▸ THE PROBLEM
Return every record verbatim, omitting all pictures.

++++++++++++++++++++

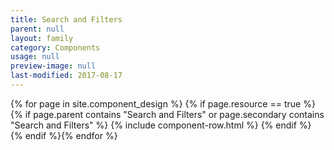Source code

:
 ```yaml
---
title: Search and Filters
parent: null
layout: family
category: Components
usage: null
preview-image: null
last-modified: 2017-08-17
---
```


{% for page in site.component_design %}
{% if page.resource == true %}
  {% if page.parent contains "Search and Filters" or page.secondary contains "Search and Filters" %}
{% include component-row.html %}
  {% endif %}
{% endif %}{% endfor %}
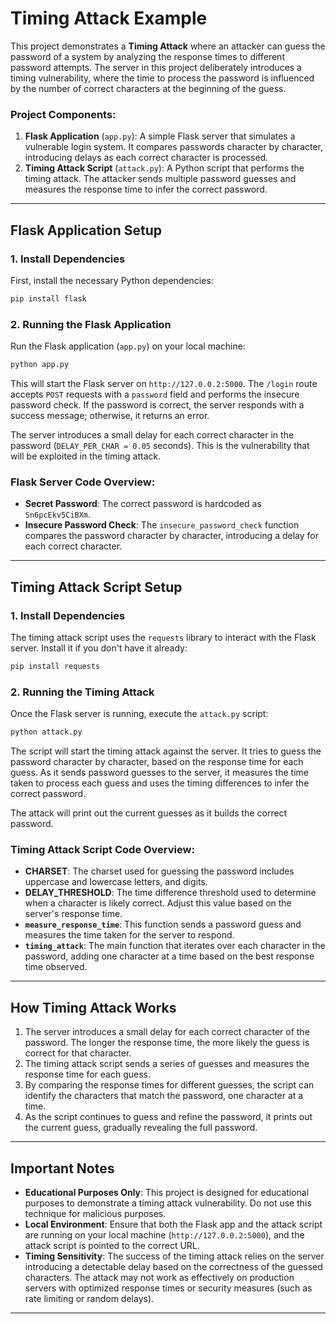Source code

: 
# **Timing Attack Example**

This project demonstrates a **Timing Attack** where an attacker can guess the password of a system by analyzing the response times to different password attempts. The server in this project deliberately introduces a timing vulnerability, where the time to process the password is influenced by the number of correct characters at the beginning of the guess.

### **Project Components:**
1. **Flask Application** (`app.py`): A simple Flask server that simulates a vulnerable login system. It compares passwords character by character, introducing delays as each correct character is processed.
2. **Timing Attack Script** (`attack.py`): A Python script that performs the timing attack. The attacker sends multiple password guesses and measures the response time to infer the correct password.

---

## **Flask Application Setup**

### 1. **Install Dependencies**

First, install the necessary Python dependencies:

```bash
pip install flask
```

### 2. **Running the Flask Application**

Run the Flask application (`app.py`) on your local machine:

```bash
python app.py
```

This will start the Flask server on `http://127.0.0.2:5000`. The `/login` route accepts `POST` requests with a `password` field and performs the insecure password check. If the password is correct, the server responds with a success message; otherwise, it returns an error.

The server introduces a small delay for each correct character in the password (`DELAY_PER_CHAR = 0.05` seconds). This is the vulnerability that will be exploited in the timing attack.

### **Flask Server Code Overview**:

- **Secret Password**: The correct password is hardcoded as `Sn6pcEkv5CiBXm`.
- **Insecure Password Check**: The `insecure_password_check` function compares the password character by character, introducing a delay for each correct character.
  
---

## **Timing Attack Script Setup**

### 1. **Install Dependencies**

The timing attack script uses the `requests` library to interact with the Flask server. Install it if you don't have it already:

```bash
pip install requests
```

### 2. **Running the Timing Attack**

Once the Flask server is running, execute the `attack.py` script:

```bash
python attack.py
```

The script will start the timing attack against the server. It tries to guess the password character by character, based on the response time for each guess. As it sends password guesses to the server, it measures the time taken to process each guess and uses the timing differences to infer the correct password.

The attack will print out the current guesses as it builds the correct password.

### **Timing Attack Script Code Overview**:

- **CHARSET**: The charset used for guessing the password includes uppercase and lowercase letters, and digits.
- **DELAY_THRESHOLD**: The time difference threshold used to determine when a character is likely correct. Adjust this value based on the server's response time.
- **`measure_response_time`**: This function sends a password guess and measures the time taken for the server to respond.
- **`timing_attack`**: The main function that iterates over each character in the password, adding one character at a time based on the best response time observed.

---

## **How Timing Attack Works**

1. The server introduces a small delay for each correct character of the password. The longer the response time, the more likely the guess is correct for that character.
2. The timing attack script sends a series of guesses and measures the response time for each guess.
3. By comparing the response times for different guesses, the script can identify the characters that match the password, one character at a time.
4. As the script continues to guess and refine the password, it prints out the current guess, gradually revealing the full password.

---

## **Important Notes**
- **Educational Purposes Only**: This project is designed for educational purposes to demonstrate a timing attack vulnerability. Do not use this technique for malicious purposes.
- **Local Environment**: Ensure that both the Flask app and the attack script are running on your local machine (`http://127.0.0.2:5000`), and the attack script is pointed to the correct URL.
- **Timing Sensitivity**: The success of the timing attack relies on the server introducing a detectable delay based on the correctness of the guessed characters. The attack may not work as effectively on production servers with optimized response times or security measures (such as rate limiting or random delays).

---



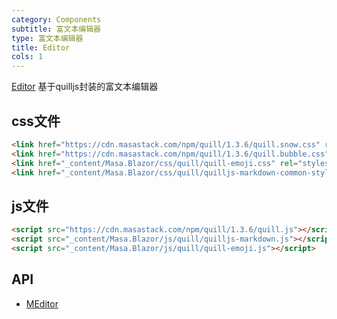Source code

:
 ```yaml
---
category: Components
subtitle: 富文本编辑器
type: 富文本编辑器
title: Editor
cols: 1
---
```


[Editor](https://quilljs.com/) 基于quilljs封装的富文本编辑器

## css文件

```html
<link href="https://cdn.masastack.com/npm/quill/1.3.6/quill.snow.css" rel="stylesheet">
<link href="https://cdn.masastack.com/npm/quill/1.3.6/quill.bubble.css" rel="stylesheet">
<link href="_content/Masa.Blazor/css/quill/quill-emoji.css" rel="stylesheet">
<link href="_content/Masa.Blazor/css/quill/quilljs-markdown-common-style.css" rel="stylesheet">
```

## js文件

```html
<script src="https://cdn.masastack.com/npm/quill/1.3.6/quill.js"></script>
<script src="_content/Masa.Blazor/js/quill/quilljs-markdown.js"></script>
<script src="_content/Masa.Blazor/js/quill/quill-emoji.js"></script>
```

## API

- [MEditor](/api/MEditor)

++++++++++++++++++++

▸ RESULT OF THE TASK
Source code

:
 ```yaml
---
title: Search and Filters
parent: null
layout: family
category: Components
usage: null
preview-image: null
last-modified: 2017-08-17
---
```


{% for page in site.component_design %}
{% if page.resource == true %}
  {% if page.parent contains "Search and Filters" or page.secondary contains "Search and Filters" %}
{% include component-row.html %}
  {% endif %}
{% endif %}{% endfor %}
Source code

: 
# **Timing Attack Example**

This project demonstrates a **Timing Attack** where an attacker can guess the password of a system by analyzing the response times to different password attempts. The server in this project deliberately introduces a timing vulnerability, where the time to process the password is influenced by the number of correct characters at the beginning of the guess.

### **Project Components:**
1. **Flask Application** (`app.py`): A simple Flask server that simulates a vulnerable login system. It compares passwords character by character, introducing delays as each correct character is processed.
2. **Timing Attack Script** (`attack.py`): A Python script that performs the timing attack. The attacker sends multiple password guesses and measures the response time to infer the correct password.

---

## **Flask Application Setup**

### 1. **Install Dependencies**

First, install the necessary Python dependencies:

```bash
pip install flask
```

### 2. **Running the Flask Application**

Run the Flask application (`app.py`) on your local machine:

```bash
python app.py
```

This will start the Flask server on `http://127.0.0.2:5000`. The `/login` route accepts `POST` requests with a `password` field and performs the insecure password check. If the password is correct, the server responds with a success message; otherwise, it returns an error.

The server introduces a small delay for each correct character in the password (`DELAY_PER_CHAR = 0.05` seconds). This is the vulnerability that will be exploited in the timing attack.

### **Flask Server Code Overview**:

- **Secret Password**: The correct password is hardcoded as `Sn6pcEkv5CiBXm`.
- **Insecure Password Check**: The `insecure_password_check` function compares the password character by character, introducing a delay for each correct character.
  
---

## **Timing Attack Script Setup**

### 1. **Install Dependencies**

The timing attack script uses the `requests` library to interact with the Flask server. Install it if you don't have it already:

```bash
pip install requests
```

### 2. **Running the Timing Attack**

Once the Flask server is running, execute the `attack.py` script:

```bash
python attack.py
```

The script will start the timing attack against the server. It tries to guess the password character by character, based on the response time for each guess. As it sends password guesses to the server, it measures the time taken to process each guess and uses the timing differences to infer the correct password.

The attack will print out the current guesses as it builds the correct password.

### **Timing Attack Script Code Overview**:

- **CHARSET**: The charset used for guessing the password includes uppercase and lowercase letters, and digits.
- **DELAY_THRESHOLD**: The time difference threshold used to determine when a character is likely correct. Adjust this value based on the server's response time.
- **`measure_response_time`**: This function sends a password guess and measures the time taken for the server to respond.
- **`timing_attack`**: The main function that iterates over each character in the password, adding one character at a time based on the best response time observed.

---

## **How Timing Attack Works**

1. The server introduces a small delay for each correct character of the password. The longer the response time, the more likely the guess is correct for that character.
2. The timing attack script sends a series of guesses and measures the response time for each guess.
3. By comparing the response times for different guesses, the script can identify the characters that match the password, one character at a time.
4. As the script continues to guess and refine the password, it prints out the current guess, gradually revealing the full password.

---

## **Important Notes**
- **Educational Purposes Only**: This project is designed for educational purposes to demonstrate a timing attack vulnerability. Do not use this technique for malicious purposes.
- **Local Environment**: Ensure that both the Flask app and the attack script are running on your local machine (`http://127.0.0.2:5000`), and the attack script is pointed to the correct URL.
- **Timing Sensitivity**: The success of the timing attack relies on the server introducing a detectable delay based on the correctness of the guessed characters. The attack may not work as effectively on production servers with optimized response times or security measures (such as rate limiting or random delays).

---



Source code

:
 ```yaml
---
category: Components
subtitle: 富文本编辑器
type: 富文本编辑器
title: Editor
cols: 1
---
```


[Editor](https://quilljs.com/) 基于quilljs封装的富文本编辑器

## css文件

```html
<link href="https://cdn.masastack.com/npm/quill/1.3.6/quill.snow.css" rel="stylesheet">
<link href="https://cdn.masastack.com/npm/quill/1.3.6/quill.bubble.css" rel="stylesheet">
<link href="_content/Masa.Blazor/css/quill/quill-emoji.css" rel="stylesheet">
<link href="_content/Masa.Blazor/css/quill/quilljs-markdown-common-style.css" rel="stylesheet">
```

## js文件

```html
<script src="https://cdn.masastack.com/npm/quill/1.3.6/quill.js"></script>
<script src="_content/Masa.Blazor/js/quill/quilljs-markdown.js"></script>
<script src="_content/Masa.Blazor/js/quill/quill-emoji.js"></script>
```

## API

- [MEditor](/api/MEditor)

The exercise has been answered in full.